(Beginning of Input data)

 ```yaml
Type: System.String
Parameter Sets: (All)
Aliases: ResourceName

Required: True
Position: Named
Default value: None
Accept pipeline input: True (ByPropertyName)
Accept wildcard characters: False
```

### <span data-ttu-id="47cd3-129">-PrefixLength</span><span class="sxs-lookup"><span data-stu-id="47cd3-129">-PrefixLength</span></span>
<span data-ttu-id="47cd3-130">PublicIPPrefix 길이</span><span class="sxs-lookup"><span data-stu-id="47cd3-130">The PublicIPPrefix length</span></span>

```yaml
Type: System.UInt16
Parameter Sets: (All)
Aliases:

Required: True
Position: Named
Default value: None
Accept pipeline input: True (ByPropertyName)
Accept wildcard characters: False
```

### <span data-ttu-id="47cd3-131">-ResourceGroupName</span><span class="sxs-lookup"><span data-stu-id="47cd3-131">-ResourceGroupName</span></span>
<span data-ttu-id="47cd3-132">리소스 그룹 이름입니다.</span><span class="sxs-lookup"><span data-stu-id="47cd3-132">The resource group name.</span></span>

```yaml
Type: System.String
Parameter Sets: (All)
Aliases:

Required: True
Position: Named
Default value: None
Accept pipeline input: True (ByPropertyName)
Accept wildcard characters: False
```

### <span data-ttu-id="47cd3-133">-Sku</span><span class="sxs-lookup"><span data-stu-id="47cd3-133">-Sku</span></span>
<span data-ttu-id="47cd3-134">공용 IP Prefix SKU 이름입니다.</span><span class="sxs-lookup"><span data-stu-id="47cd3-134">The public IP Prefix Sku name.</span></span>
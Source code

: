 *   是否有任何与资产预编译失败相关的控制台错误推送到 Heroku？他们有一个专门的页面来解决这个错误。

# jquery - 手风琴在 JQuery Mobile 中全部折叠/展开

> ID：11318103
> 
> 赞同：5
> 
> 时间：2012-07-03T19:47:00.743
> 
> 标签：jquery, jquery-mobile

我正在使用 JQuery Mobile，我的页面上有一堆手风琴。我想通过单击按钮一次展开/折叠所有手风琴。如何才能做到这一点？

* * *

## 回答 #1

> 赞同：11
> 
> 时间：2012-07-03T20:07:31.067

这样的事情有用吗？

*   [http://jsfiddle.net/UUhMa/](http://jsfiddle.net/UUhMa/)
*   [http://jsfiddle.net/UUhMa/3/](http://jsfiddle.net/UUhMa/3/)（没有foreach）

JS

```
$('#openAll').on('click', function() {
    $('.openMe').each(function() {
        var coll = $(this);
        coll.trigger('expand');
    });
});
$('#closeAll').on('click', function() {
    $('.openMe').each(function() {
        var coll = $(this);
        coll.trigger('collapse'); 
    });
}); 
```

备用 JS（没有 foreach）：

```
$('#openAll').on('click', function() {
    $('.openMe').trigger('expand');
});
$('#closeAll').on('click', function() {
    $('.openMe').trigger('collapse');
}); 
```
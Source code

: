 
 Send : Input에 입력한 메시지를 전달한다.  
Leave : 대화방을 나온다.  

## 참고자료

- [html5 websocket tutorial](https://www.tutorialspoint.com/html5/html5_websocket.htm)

(End of Input data)

Where a line of the data holds the word "lookup", copy that line.

◆ Answer for this exercise:
### <span data-ttu-id="47cd3-129">-PrefixLength</span><span class="sxs-lookup"><span data-stu-id="47cd3-129">-PrefixLength</span></span>
<span data-ttu-id="47cd3-130">PublicIPPrefix 길이</span><span class="sxs-lookup"><span data-stu-id="47cd3-130">The PublicIPPrefix length</span></span>
### <span data-ttu-id="47cd3-131">-ResourceGroupName</span><span class="sxs-lookup"><span data-stu-id="47cd3-131">-ResourceGroupName</span></span>
<span data-ttu-id="47cd3-132">리소스 그룹 이름입니다.</span><span class="sxs-lookup"><span data-stu-id="47cd3-132">The resource group name.</span></span>
### <span data-ttu-id="47cd3-133">-Sku</span><span class="sxs-lookup"><span data-stu-id="47cd3-133">-Sku</span></span>
<span data-ttu-id="47cd3-134">공용 IP Prefix SKU 이름입니다.</span><span class="sxs-lookup"><span data-stu-id="47cd3-134">The public IP Prefix Sku name.</span></span>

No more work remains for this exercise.